The Lazy Tour of Two Idle Apprentices by Wilkie Collins and Charles Dickens

“In the autumn month of September, eighteen hundred and fifty-seven, wherein these presents bear date, two idle apprentices, exhausted by the long, hot summer and the long, hot work it had brought with it, ran away from their employer..”

Now doesn’t that sound wonderful?

And doesn’t it become even more wonderful when you know that the employer was literature, and that the two escaping apprentices were a certain Mr Collins and a certain Mr Dickens?

Friends and collaborators who set out on a walking tour, and together wrote a picaresque account of their travels that was published, in five installments, in  Dickens’s weekly periodical, Household Words.

And, some time later, those five installments were put together in this lovely little book.

There is much to enjoy.

The two apprentices both wanted to be idle, but there ideas of just what that meant were rather different.

Mr Francis Goodchild saw idleness as doing nothing useful, wheras Mr Thomas Idle saw idleness as doing nothing whatsover.

And so the natures of the two idle apprentices were wonderful reflections of their creators.

I loved following the ups and down of their relationship as they travelled through northern England. I never doubted that both authors were having a wonderful time, gently caricaturing themselves and their relationship.

And for all that the apprentices may have been idle, they were wonderfully observant, reporting all of the pertinent facts about the journey, the places they visited, the conditions that they saw and the people that they met.

There was beauty, there was drama, and there was concern at the poverty in which many lived in the industrial towns.

And there were ghost stories.

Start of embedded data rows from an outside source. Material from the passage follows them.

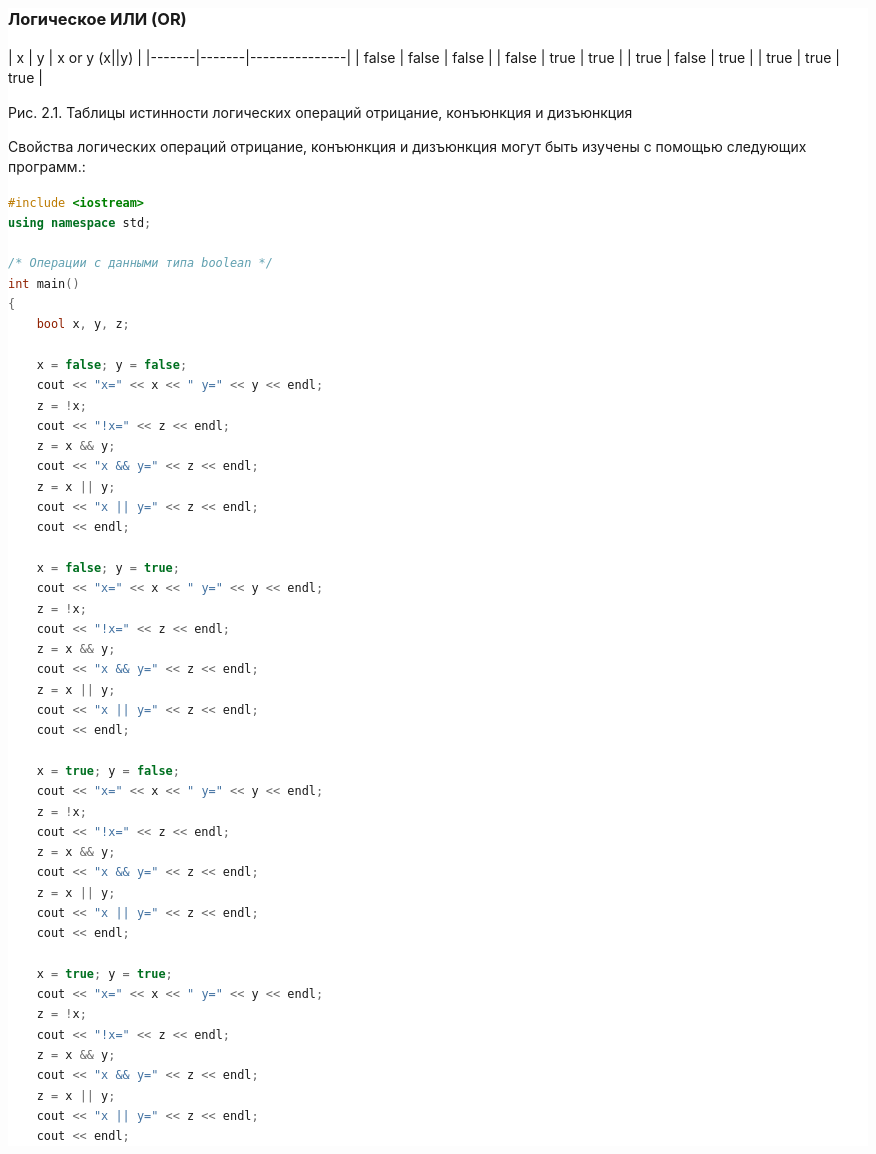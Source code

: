 ### Логическое ИЛИ (OR)

| x     | y     | x or y (x||y) |
|-------|-------|---------------|
| false | false | false         |
| false | true  | true          |
| true  | false | true          |
| true  | true  | true          |

Рис. 2.1. Таблицы истинности логических операций отрицание, конъюнкция и дизъюнкция

Свойства логических операций отрицание, конъюнкция и дизъюнкция могут быть изучены с помощью следующих программ.:

```cpp
#include <iostream>
using namespace std;

/* Операции с данными типа boolean */
int main()
{
    bool x, y, z;

    x = false; y = false;
    cout << "x=" << x << " y=" << y << endl;
    z = !x;
    cout << "!x=" << z << endl;
    z = x && y;
    cout << "x && y=" << z << endl;
    z = x || y;
    cout << "x || y=" << z << endl;
    cout << endl;

    x = false; y = true;
    cout << "x=" << x << " y=" << y << endl;
    z = !x;
    cout << "!x=" << z << endl;
    z = x && y;
    cout << "x && y=" << z << endl;
    z = x || y;
    cout << "x || y=" << z << endl;
    cout << endl;

    x = true; y = false;
    cout << "x=" << x << " y=" << y << endl;
    z = !x;
    cout << "!x=" << z << endl;
    z = x && y;
    cout << "x && y=" << z << endl;
    z = x || y;
    cout << "x || y=" << z << endl;
    cout << endl;

    x = true; y = true;
    cout << "x=" << x << " y=" << y << endl;
    z = !x;
    cout << "!x=" << z << endl;
    z = x && y;
    cout << "x && y=" << z << endl;
    z = x || y;
    cout << "x || y=" << z << endl;
    cout << endl;
```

The kind of stories that I am quite sure had been told aloud time after time, that I am sure sent a shiver down the spine of anyone who listened.

The two authors brought everything together beautifully.

All too soon the trip was over.

But it was a lovely interlude between bigger books.

6 responses

  1. What a wonderful idea these two guys had – a travelogue by two exceptional authors. I don’t know why I haven’t heard of this before but I’m off to find it.